ATHENS (Reuters) - Greek bank shares fell sharply on Monday after Athens set the terms of a recapitalization plan for the battered sector, which entails new shares and convertible bonds to shore up its capital ratios but may hit current shareholders.
Greece and its international lenders have earmarked money from the country’s 130 billion euro bailout to recapitalize viable banks. Shareholders must take up at least 10 percent of the new shares to be issued to keep the lenders privately run.
Failure to do so will mean nationalization.
Authorities have set up a bank support fund, the Hellenic Financial Stability Fund (HFSF), to recapitalize lenders whose capital base was nearly wiped out after huge losses from a sovereign debt swap and rising loan impairments.
The Greek banking index .FTATBNK lost 14.4 percent in what brokers said was a delayed reaction to the dilutive nature of the recapitalization scheme.
Even after Monday’s drop, bank shares are still 45 percent higher than a June 11 low.
Under the plan, banks will issue new shares to meet at least a 6 percent Core Tier 1 capital adequacy ratio and contingent convertible bonds, called CoCos, to boost it up to 9 percent. CoCo issues may precede or follow the share offerings.
The CoCos will be bought up exclusively by the HFSF bank support fund. They will pay a 7 percent annual coupon and will have a half percentage point step-up feature, the plan said.
If the bonds are not bought back by banks after five years they will convert into common equity.
As set by the plan, the new share offerings will be priced at a 50 percent discount to the average price 50 days prior to the offering.
Analysts said, however, that banks would continue to face risks tied to what Prime Minister Antonis Samaras has described as Greece’s “Great Depression”.
“The proposed recapitalization of Greek banks appears to fall well short of a comprehensive, long-term solution,” said Peter Doherty, partner at London-based bond fund manager Tideway Investment Partners.
“The improvements in capital ratios are welcome but do not come close to the levels required to manage through the serious economic challenges facing the country.”

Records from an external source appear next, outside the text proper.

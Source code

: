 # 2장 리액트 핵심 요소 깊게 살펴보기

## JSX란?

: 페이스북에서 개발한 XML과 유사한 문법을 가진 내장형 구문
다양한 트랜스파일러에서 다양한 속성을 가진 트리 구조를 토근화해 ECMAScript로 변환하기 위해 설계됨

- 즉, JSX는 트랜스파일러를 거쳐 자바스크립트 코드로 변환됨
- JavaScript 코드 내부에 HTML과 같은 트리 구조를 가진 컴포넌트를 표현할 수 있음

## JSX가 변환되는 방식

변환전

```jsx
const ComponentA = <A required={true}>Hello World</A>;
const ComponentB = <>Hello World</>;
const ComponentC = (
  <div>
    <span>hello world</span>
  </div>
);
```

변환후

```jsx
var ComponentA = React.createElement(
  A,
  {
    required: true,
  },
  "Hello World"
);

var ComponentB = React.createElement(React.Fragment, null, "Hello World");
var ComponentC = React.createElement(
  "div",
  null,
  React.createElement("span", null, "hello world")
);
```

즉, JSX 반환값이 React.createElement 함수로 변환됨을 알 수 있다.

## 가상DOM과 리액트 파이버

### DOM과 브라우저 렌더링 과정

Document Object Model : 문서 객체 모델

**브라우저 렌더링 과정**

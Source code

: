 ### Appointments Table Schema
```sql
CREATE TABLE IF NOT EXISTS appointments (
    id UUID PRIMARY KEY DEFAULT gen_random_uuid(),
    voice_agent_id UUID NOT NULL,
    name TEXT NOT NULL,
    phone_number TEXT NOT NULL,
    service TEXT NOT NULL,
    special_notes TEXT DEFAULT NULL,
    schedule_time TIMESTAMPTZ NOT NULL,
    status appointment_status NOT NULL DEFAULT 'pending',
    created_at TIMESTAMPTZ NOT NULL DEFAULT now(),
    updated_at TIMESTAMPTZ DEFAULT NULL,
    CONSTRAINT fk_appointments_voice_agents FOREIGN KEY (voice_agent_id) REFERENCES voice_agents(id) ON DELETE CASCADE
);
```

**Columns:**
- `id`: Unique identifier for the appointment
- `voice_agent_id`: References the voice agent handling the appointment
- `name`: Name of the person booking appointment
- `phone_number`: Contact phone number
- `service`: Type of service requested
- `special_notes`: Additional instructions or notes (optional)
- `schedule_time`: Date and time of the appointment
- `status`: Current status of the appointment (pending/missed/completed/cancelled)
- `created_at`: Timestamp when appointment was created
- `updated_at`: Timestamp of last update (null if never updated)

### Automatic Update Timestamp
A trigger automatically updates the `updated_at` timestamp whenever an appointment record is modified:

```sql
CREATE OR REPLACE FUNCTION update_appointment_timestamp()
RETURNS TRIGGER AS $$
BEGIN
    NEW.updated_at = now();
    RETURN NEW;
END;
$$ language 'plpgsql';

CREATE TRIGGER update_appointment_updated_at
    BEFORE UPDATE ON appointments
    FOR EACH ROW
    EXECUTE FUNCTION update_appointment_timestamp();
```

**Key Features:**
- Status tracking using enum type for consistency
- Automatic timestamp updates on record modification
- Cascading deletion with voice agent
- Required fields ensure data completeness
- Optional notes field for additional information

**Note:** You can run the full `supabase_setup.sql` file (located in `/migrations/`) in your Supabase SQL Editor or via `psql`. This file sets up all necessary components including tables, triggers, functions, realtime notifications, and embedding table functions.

Greece’s economy is expected to contract for a sixth straight year in 2013, with national output projected to shrink by 4.5 percent.
The continuing economic slump and a recently passed 13.5-billion-euro package of wage, pension cuts and tax hikes will weigh on households with unemployment already at 25 percent.
The HFSF fund, which will provide most of the new capital, buying most of the new shares and all of the convertible bonds banks will be issuing, will become their biggest shareholder.
The plan also calls for warrants to be given to investors who will participate in the share offerings as an incentive as long as the minimum take up of 10 percent is met. The warrants will entitle holders to buy back shares from the HFSF fund.
The fund has already injected 18.5 billion euros into the country’s four biggest lenders and is awaiting Greece’s next 31.5 billion euro bailout tranche to replenish its cash arsenal.
Reuters originally reported the basic terms of the recapitalization plan in October.